Typically, navigation systems for autonomous cars use visible light to identify foreign objects. This works most of the time. But in misty, foggy, or rainy conditions, self-driving cars become a deer in headlights, largely unaware of upcoming obstacles. Scattered light confuses the car’s system, thus blurring the distinction between real objects and reflections from the scattered light itself. Under these conditions, autonomous cars cannot recognize upcoming obstacles that would be easily identifiable to the human eye.
To see through hazardous conditions, sensors within the cars need technology that can predict obstacles not immediately evident. Fortunately, Jayakanth Ravichandran, an assistant professor in the Mork Family Department of Chemical Engineering and Materials Science at USC Viterbi, wants to develop new electronic and optical materials that enable what he calls “next generation technologies” to improve the technology that surrounds people in their everyday lives, including self-driving cars.
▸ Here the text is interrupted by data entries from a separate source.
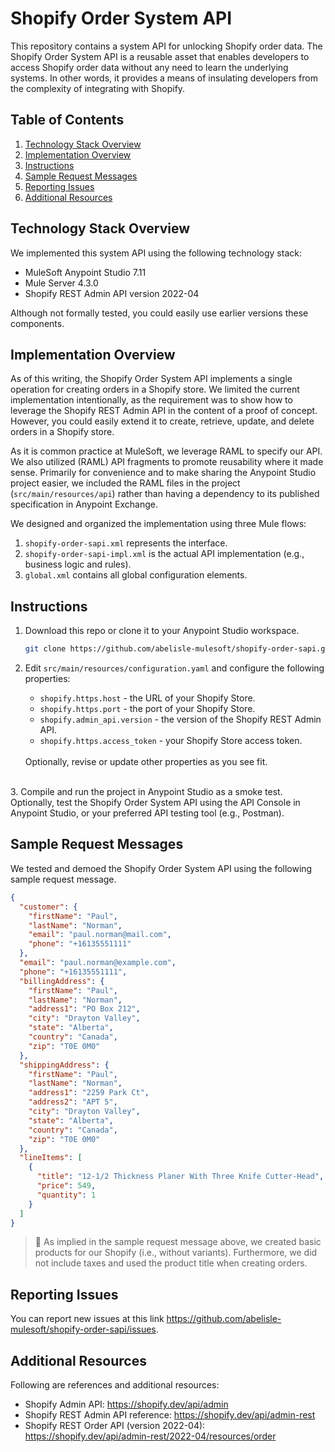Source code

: # Shopify Order System API
This repository contains a system API for unlocking Shopify order data. The Shopify Order System API is a reusable asset that enables developers to access Shopify order data without any need to learn the underlying systems. In other words, it provides a means of insulating developers from the complexity of integrating with Shopify.

## Table of Contents
1. [Technology Stack Overview](#technology-stack-overview)
2. [Implementation Overview](#implementation-overview)
3. [Instructions](#instructions)
4. [Sample Request Messages](#sample-request-messages)
5. [Reporting Issues](#reporting-issues)
6. [Additional Resources](#additional-resources)

## Technology Stack Overview
We implemented this system API using the following technology stack:
- MuleSoft Anypoint Studio 7.11
- Mule Server 4.3.0
- Shopify REST Admin API version 2022-04

Although not formally tested, you could easily use earlier versions these components.

## Implementation Overview
As of this writing, the Shopify Order System API implements a single operation for creating orders in a Shopify store. We limited the current implementation intentionally, as the requirement was to show how to leverage the Shopify REST Admin API in the content of a proof of concept. However, you could easily extend it to create, retrieve, update, and delete orders in a Shopify store.

As it is common practice at MuleSoft, we leverage RAML to specify our API. We also utilized (RAML) API fragments to promote reusability where it made sense. Primarily for convenience and to make sharing the Anypoint Studio project easier, we included the RAML files in the project (`src/main/resources/api`) rather than having a dependency to its published specification in Anypoint Exchange.

We designed and organized the implementation using three Mule flows:
1. `shopify-order-sapi.xml` represents the interface.
2. `shopify-order-sapi-impl.xml` is the actual API implementation (e.g., business logic and rules).
3. `global.xml` contains all global configuration elements.

## Instructions
1. Download this repo or clone it to your Anypoint Studio workspace.
    ```sh
    git clone https://github.com/abelisle-mulesoft/shopify-order-sapi.git
    ```

2. Edit `src/main/resources/configuration.yaml` and configure the following properties:
   - `shopify.https.host` - the URL of your Shopify Store.
   - `shopify.https.port` - the port of your Shopify Store.
   - `shopify.admin_api.version` - the version of the Shopify REST Admin API.
   - `shopify.https.access_token` - your Shopify Store access token.
    
    <br/>
    Optionally, revise or update other properties as you see fit.

<br/>
3. Compile and run the project in Anypoint Studio as a smoke test. Optionally, test the Shopify Order System API using the API Console in Anypoint Studio, or your preferred API testing tool (e.g., Postman).

## Sample Request Messages
We tested and demoed the Shopify Order System API using the following sample request message.
```json
{
  "customer": {
    "firstName": "Paul",
    "lastName": "Norman",
    "email": "paul.norman@mail.com",
    "phone": "+16135551111"
  },
  "email": "paul.norman@example.com",
  "phone": "+16135551111",
  "billingAddress": {
    "firstName": "Paul",
    "lastName": "Norman",
    "address1": "PO Box 212",
    "city": "Drayton Valley",
    "state": "Alberta",
    "country": "Canada",
    "zip": "T0E 0M0"
  },
  "shippingAddress": {
    "firstName": "Paul",
    "lastName": "Norman",
    "address1": "2259 Park Ct",
    "address2": "APT 5",
    "city": "Drayton Valley",
    "state": "Alberta",
    "country": "Canada",
    "zip": "T0E 0M0"
  },
  "lineItems": [
    {
      "title": "12-1/2 Thickness Planer With Three Knife Cutter-Head",
      "price": 549,
      "quantity": 1
    }
  ]
}
```

> :memo: As implied in the sample request message above, we created basic products for our Shopify (i.e., without variants). Furthermore, we did not include taxes and used the product title when creating orders.

## Reporting Issues
You can report new issues at this link https://github.com/abelisle-mulesoft/shopify-order-sapi/issues.

## Additional Resources
Following are references and additional resources:
- Shopify Admin API: https://shopify.dev/api/admin
- Shopify REST Admin API reference: https://shopify.dev/api/admin-rest
- Shopify REST Order API (version 2022-04): https://shopify.dev/api/admin-rest/2022-04/resources/order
“Look at the smartphones, computers and LED TVs around you,” Ravichandran said. “None of these existed, at least in the current form, 10 to 20 years ago. These are possible because of research on materials used in these technologies. My group is looking at developing materials that will be used in technologies in the next ten to twenty years.”
Ravichandran’s latest research, conducted with doctoral students Shanyuan Niu, Boyang Zhao, and master’s student Yucheng Zhou, found materials that might fundamentally change the way autonomous cars operate. Ravichandran’s group closely collaborated with Han Wang, an assistant professor in the Ming Hsieh Department of Electrical Engineering at USC Viterbi and Mikhail Kats, an assistant professor at the University of Wisconsin, Madison and this work was recently published in Nature Photonics.
Though the visible light typically used by autonomous cars to identify obstacles cannot function in fog, smoke or rain, infrared light can see through such conditions. Consequently, developing new infrared devices to function in these hazy viewing conditions could vastly improve the safety of self-driving cars, Ravichandran said.
His lab has just discovered a material which could work in such infrared devices.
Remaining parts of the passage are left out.